## Work to complete
Search the records below for the word "span". Copy each line where it occurs.

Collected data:
======

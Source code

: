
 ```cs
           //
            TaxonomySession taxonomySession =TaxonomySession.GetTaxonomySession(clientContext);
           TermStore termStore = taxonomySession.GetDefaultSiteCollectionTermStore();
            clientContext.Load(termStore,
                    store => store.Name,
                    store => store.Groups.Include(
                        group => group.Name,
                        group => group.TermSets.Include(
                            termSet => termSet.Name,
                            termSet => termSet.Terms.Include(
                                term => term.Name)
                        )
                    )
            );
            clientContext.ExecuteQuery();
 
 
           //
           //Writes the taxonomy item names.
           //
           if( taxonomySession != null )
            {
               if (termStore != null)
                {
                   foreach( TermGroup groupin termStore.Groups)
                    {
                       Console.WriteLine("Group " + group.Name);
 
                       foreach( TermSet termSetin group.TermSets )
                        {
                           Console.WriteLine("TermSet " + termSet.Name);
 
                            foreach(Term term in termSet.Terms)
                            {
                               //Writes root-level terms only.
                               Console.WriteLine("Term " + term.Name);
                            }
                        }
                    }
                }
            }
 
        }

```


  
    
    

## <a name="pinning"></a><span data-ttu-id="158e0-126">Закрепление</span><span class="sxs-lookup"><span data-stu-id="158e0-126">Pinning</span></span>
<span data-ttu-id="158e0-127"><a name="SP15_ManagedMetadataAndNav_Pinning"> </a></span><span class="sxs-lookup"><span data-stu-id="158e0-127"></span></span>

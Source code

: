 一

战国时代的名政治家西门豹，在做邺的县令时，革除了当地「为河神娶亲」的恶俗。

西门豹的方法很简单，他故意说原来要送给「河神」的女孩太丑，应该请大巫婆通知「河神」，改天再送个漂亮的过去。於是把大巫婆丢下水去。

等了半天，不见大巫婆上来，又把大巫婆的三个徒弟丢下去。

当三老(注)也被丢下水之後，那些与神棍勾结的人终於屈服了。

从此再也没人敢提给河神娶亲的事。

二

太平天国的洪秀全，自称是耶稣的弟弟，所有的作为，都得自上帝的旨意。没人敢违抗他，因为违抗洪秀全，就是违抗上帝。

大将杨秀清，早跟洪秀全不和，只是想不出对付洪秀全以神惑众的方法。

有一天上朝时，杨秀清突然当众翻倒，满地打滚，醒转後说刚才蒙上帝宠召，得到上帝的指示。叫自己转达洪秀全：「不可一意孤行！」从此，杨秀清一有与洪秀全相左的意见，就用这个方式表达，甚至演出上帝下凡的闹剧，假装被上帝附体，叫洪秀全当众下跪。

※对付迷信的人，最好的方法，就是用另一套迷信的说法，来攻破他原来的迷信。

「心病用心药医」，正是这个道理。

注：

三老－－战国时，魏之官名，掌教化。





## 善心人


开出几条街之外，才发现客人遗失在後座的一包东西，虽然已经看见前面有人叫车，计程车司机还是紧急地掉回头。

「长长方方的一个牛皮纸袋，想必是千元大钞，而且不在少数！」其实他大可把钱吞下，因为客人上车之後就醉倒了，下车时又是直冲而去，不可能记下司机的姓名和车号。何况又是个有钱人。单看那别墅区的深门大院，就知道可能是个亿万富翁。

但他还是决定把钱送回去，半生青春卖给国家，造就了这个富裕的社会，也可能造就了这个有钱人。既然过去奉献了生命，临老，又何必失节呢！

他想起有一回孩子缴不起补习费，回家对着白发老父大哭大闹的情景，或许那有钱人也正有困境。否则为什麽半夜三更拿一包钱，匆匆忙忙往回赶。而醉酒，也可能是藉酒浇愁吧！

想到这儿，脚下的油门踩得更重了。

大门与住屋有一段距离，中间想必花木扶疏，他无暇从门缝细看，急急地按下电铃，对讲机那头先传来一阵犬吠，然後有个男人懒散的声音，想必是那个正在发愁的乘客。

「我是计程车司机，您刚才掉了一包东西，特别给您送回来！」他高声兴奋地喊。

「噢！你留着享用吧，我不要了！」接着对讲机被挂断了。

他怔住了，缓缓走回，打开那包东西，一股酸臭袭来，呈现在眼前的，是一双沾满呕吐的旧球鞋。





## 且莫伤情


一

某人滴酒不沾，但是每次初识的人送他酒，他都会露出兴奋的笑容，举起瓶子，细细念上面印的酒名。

======

## Reply to the task
## <a name="pinning"></a><span data-ttu-id="158e0-126">Закрепление</span><span class="sxs-lookup"><span data-stu-id="158e0-126">Pinning</span></span>
<span data-ttu-id="158e0-127"><a name="SP15_ManagedMetadataAndNav_Pinning"> </a></span><span class="sxs-lookup"><span data-stu-id="158e0-127"></span></span>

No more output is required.